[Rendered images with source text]
--------------------

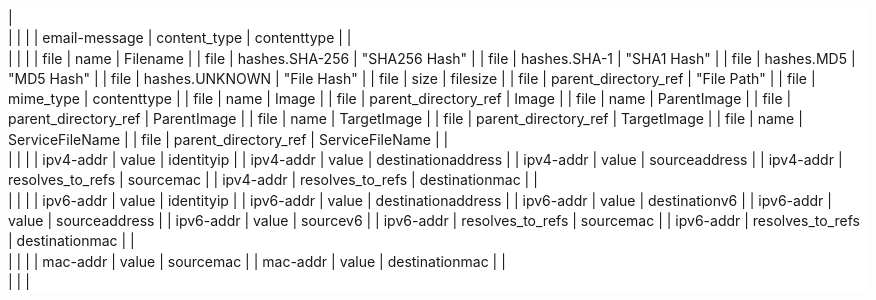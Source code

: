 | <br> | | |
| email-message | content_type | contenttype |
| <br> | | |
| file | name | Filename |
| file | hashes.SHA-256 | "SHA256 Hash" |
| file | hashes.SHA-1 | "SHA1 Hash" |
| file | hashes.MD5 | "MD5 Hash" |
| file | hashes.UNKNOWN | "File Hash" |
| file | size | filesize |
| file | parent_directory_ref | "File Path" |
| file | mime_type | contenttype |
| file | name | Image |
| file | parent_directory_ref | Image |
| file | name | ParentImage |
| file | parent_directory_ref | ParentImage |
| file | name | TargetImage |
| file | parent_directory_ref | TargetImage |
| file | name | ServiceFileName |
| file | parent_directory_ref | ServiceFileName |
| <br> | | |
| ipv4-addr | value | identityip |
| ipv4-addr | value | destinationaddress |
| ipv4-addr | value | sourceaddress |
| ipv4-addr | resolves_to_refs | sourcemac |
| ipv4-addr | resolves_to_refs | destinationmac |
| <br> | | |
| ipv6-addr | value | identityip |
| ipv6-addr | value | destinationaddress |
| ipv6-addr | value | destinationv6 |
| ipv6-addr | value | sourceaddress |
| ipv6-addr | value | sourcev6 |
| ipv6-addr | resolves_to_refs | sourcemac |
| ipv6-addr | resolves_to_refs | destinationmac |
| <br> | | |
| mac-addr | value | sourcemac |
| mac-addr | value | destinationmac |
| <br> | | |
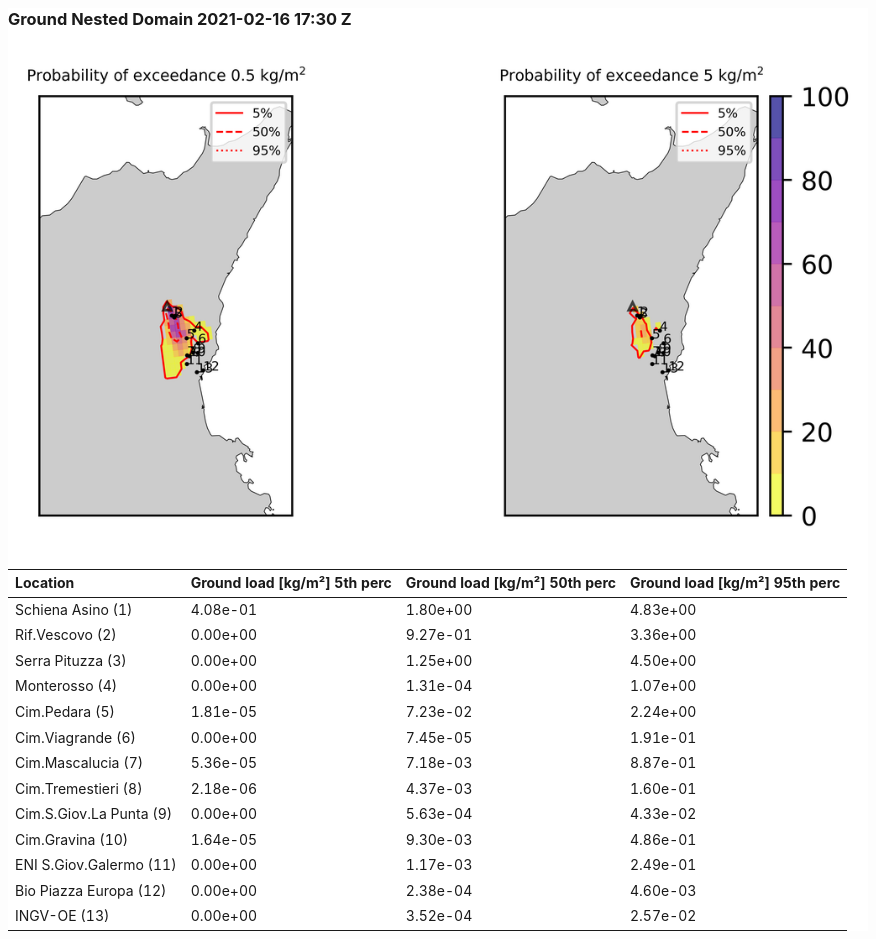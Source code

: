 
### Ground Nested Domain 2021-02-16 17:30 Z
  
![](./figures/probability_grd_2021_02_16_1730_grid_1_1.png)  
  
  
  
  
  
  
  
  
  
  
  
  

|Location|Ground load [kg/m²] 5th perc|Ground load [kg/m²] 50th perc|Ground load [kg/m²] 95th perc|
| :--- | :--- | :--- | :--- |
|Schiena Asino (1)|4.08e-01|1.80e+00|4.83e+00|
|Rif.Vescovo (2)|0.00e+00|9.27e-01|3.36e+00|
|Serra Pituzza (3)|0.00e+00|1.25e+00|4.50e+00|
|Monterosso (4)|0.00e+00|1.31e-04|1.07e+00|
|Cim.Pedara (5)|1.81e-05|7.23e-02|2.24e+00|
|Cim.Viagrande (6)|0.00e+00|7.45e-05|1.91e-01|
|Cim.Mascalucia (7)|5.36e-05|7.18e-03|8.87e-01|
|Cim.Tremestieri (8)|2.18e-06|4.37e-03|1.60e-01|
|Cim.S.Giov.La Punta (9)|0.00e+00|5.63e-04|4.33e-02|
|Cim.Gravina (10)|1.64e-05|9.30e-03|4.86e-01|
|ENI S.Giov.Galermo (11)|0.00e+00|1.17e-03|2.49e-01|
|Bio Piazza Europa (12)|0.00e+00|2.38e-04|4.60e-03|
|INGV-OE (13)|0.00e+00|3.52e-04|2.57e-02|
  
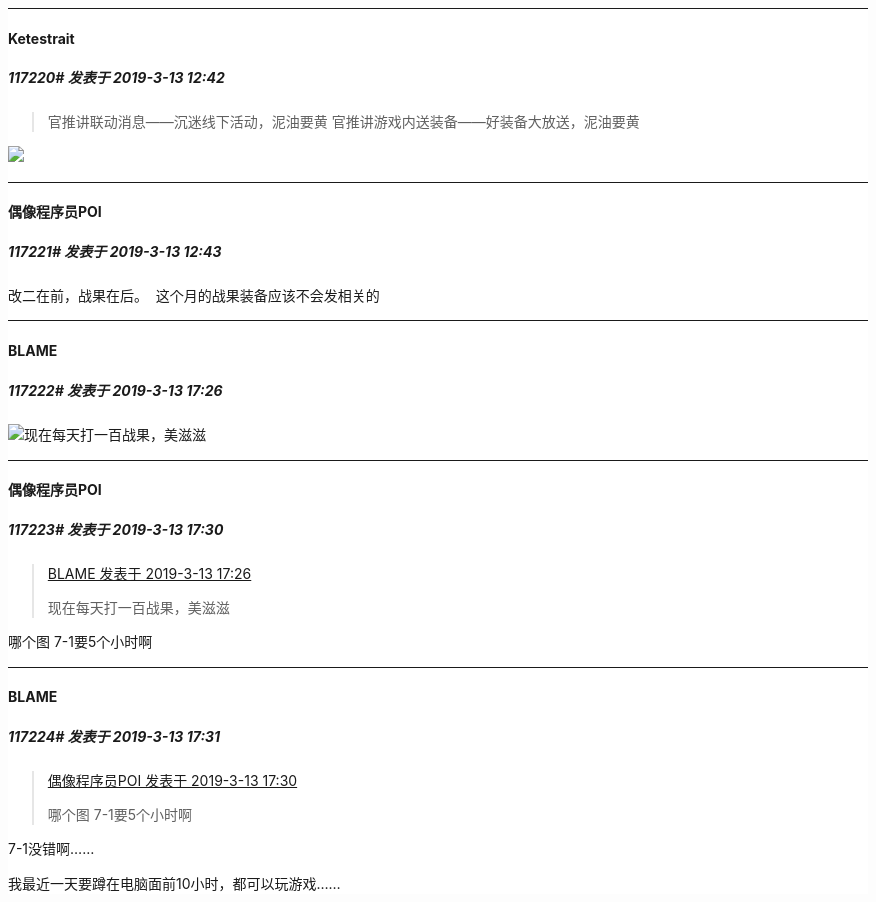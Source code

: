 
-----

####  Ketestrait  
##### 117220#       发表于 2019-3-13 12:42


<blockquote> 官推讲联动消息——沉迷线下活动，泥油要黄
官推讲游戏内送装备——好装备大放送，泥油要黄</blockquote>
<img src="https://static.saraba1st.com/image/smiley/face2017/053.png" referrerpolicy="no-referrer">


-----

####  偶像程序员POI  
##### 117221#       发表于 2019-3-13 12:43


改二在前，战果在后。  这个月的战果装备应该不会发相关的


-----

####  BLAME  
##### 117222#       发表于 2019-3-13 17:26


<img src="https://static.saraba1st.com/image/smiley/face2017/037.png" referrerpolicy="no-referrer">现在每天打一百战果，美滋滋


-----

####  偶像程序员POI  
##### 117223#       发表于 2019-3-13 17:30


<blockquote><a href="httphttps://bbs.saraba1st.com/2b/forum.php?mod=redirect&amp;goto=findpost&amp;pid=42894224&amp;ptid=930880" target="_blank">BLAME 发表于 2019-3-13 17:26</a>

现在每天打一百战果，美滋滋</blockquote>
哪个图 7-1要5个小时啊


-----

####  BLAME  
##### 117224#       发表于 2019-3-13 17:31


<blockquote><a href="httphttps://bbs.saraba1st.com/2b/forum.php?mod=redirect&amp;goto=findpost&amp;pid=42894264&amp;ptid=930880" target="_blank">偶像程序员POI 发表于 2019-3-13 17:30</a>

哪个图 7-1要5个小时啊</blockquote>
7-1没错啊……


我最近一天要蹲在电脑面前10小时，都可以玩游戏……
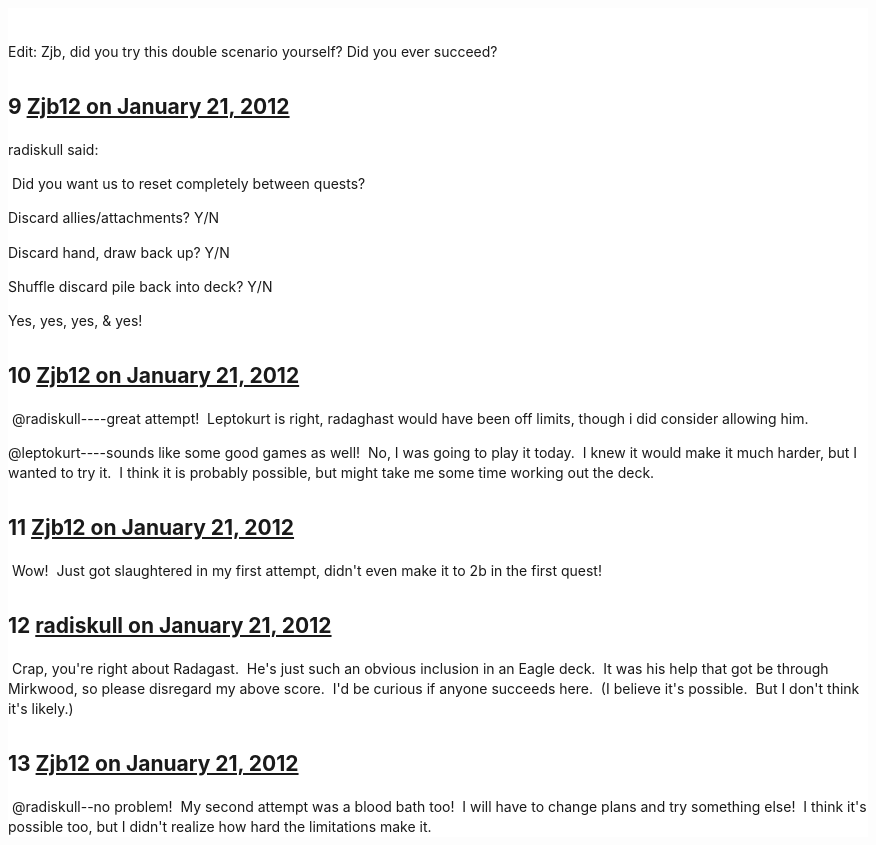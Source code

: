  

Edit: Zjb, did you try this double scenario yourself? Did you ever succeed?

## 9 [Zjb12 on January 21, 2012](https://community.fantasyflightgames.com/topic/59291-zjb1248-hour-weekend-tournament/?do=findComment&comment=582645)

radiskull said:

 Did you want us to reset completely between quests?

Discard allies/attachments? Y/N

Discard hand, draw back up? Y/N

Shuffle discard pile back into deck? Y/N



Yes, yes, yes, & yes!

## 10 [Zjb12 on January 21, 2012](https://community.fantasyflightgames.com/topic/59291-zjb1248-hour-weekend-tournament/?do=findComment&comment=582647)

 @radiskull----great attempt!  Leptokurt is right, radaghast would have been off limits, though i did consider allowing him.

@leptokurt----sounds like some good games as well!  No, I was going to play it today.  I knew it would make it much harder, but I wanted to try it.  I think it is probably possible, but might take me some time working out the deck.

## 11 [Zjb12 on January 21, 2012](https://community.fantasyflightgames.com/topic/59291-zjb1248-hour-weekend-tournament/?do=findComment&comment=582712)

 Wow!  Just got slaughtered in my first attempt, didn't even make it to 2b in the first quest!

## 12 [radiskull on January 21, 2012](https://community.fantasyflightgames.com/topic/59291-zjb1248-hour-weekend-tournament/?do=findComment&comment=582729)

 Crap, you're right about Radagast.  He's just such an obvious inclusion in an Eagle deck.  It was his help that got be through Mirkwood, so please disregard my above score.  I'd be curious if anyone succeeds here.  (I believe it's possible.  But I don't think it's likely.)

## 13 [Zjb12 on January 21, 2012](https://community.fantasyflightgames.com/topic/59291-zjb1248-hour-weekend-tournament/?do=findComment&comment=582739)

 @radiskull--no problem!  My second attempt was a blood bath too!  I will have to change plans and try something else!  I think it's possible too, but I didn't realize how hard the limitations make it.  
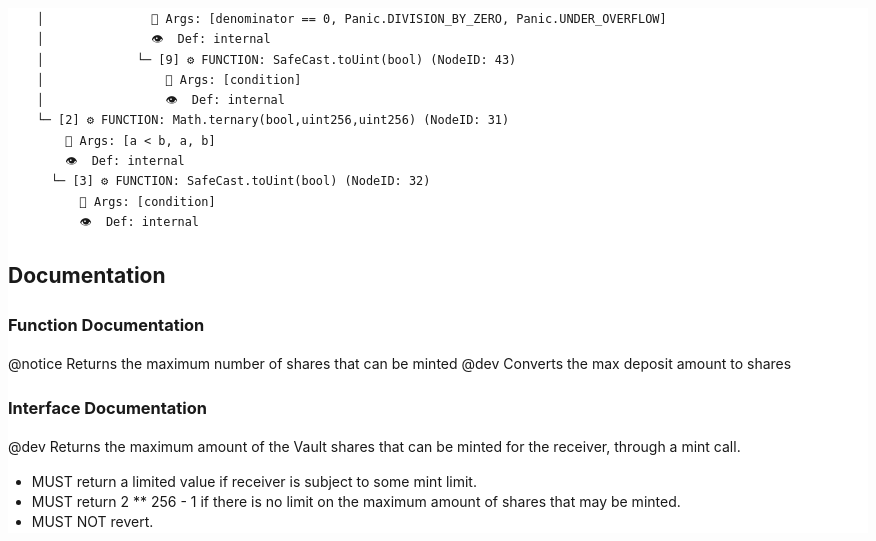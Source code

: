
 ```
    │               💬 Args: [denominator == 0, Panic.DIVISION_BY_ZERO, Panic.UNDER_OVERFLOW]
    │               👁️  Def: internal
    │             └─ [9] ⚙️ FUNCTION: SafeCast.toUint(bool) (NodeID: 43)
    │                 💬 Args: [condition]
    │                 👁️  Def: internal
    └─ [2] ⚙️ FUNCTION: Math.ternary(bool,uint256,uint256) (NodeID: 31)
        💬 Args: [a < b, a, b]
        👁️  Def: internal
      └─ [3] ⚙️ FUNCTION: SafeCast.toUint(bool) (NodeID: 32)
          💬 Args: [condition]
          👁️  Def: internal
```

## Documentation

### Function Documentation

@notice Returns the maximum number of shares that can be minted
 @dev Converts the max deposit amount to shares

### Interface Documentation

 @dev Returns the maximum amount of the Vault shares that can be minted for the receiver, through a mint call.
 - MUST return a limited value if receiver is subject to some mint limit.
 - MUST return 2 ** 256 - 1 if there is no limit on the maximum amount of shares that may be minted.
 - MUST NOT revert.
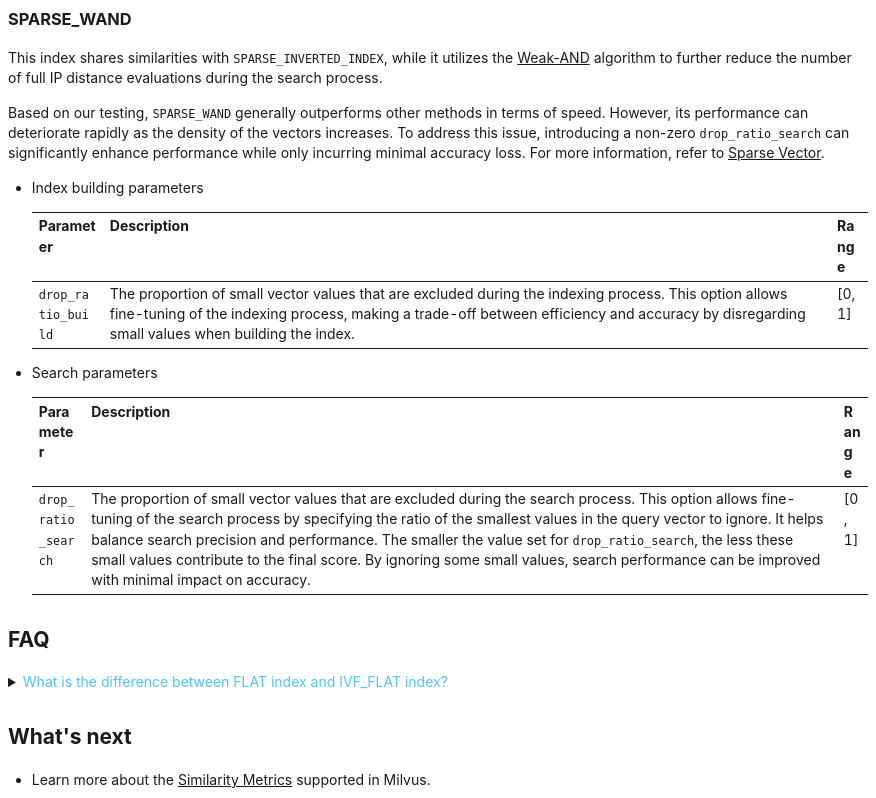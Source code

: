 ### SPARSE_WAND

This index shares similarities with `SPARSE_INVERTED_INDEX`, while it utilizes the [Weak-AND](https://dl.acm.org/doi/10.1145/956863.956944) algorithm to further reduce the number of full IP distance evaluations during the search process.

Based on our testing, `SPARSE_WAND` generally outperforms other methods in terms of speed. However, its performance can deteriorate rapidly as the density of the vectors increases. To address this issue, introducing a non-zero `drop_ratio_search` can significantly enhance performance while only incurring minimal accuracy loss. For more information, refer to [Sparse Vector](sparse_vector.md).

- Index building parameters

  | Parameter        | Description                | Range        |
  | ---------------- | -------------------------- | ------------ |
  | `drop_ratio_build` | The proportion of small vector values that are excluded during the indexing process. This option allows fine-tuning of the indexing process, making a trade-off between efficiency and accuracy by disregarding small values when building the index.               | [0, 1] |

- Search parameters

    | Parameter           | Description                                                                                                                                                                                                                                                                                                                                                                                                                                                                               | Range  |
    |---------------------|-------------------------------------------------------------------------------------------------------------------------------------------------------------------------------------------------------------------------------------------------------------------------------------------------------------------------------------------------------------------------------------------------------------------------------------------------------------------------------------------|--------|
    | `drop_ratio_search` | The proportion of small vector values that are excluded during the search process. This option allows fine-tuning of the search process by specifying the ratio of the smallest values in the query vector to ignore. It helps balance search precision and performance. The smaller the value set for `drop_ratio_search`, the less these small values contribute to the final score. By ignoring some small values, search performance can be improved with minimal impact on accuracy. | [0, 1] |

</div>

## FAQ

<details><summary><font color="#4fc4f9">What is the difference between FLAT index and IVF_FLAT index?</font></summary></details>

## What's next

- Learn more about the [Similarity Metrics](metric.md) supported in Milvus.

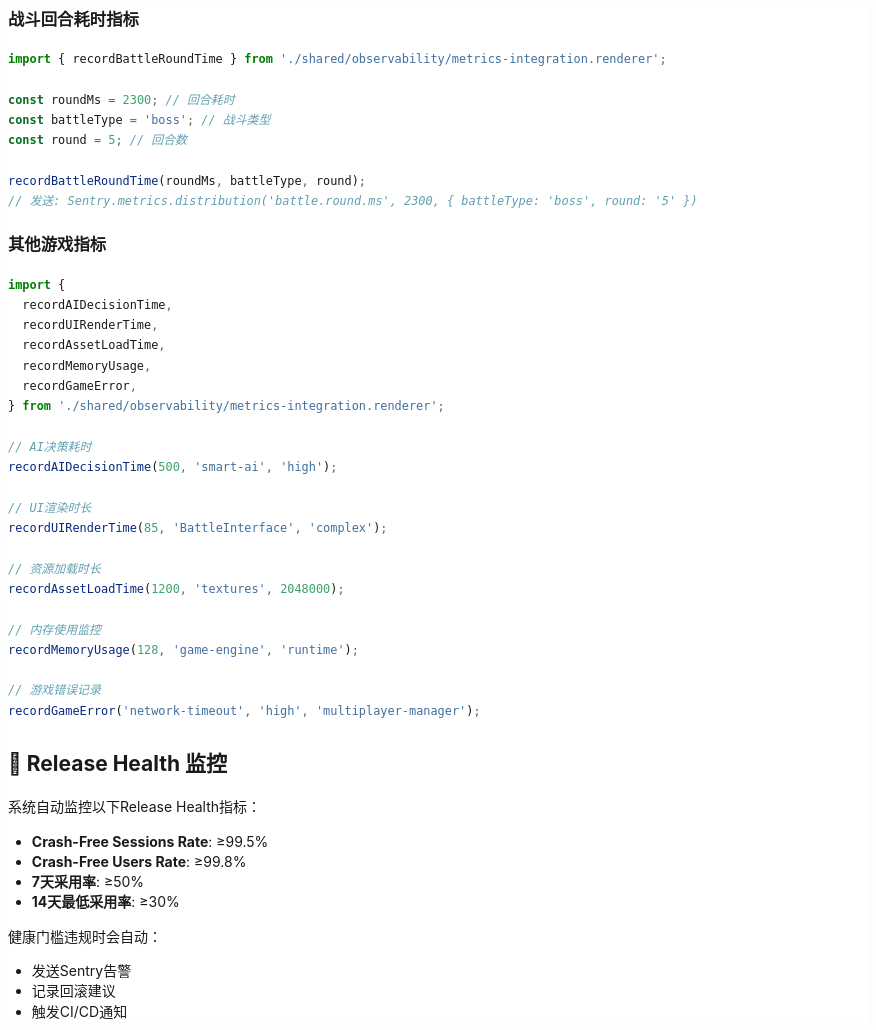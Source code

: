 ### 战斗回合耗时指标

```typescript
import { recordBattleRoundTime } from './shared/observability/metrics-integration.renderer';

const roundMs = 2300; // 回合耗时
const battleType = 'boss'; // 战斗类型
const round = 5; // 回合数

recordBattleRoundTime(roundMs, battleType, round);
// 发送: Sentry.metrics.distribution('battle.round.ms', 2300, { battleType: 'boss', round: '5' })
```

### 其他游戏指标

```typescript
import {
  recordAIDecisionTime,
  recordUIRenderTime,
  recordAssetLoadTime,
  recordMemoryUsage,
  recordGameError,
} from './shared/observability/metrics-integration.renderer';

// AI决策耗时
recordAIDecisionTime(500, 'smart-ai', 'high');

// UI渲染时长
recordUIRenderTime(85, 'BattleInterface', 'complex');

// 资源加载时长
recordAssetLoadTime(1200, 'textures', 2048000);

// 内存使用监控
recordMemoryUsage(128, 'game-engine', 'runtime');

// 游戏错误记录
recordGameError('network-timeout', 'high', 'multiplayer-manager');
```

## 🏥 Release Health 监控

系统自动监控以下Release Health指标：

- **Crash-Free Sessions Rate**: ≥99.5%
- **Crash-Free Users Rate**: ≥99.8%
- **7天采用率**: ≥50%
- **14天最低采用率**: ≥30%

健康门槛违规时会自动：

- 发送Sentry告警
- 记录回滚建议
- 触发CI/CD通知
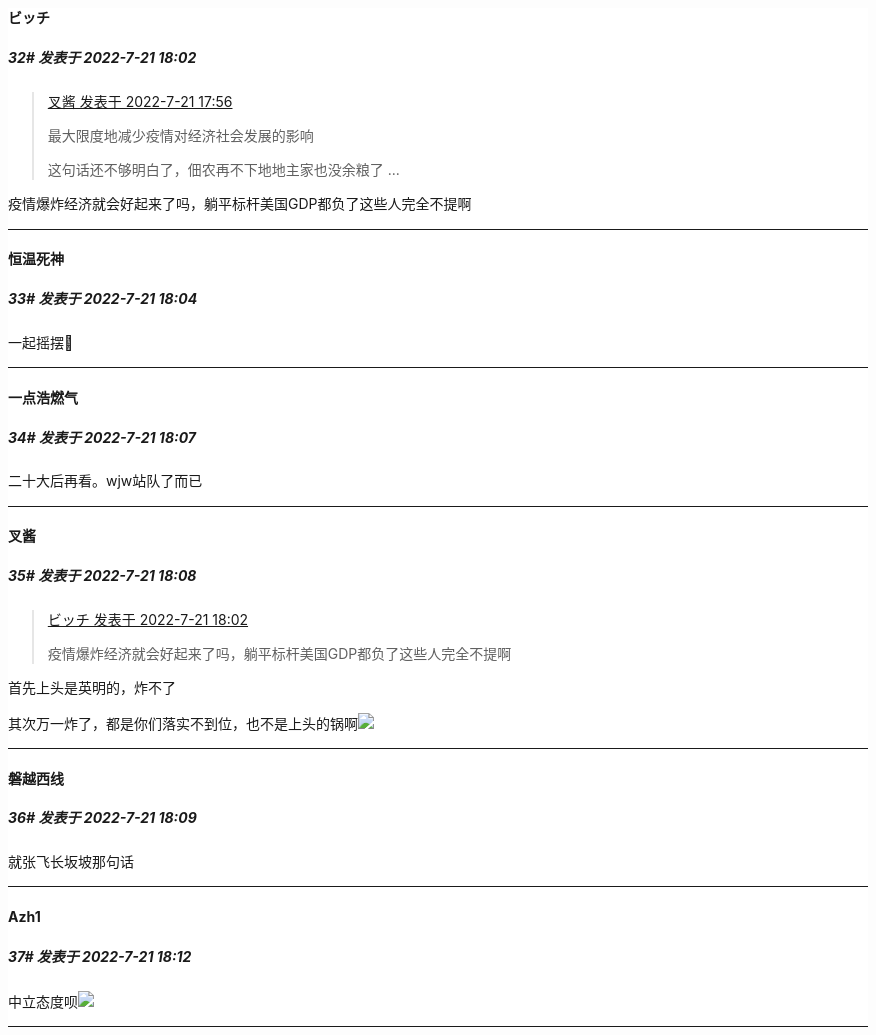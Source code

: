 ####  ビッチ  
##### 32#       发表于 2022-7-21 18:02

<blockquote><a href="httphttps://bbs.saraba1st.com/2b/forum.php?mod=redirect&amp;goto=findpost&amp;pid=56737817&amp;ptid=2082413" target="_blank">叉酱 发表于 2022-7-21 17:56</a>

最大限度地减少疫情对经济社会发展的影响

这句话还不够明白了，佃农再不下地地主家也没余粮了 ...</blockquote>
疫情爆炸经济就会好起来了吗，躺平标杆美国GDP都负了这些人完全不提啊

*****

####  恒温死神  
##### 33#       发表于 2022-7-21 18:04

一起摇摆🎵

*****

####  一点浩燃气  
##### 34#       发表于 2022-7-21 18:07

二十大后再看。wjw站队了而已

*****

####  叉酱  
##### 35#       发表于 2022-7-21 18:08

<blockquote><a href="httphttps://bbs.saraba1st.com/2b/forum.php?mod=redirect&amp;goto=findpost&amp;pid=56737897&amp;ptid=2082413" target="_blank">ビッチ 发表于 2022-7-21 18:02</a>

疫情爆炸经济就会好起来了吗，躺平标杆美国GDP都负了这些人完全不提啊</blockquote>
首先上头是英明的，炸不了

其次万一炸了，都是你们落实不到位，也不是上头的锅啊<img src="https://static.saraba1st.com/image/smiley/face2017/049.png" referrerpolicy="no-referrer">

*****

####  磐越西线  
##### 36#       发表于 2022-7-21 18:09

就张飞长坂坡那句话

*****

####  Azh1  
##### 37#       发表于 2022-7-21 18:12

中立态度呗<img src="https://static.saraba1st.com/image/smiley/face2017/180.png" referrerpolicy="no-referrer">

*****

--------------------

◆ **EXERCISE INSTRUCTIONS**:
What are the lines above, starting at the one with "发表于 2019-3-13 17:26</a>" and ending at the one with "发表于 2019-3-13 17:31"? Give them again exactly, and only them.

◆ **ANSWER TO THIS PROBLEM**:
<blockquote><a href="httphttps://bbs.saraba1st.com/2b/forum.php?mod=redirect&amp;goto=findpost&amp;pid=42894224&amp;ptid=930880" target="_blank">BLAME 发表于 2019-3-13 17:26</a>

现在每天打一百战果，美滋滋</blockquote>
哪个图 7-1要5个小时啊


-----

####  BLAME  
##### 117224#       发表于 2019-3-13 17:31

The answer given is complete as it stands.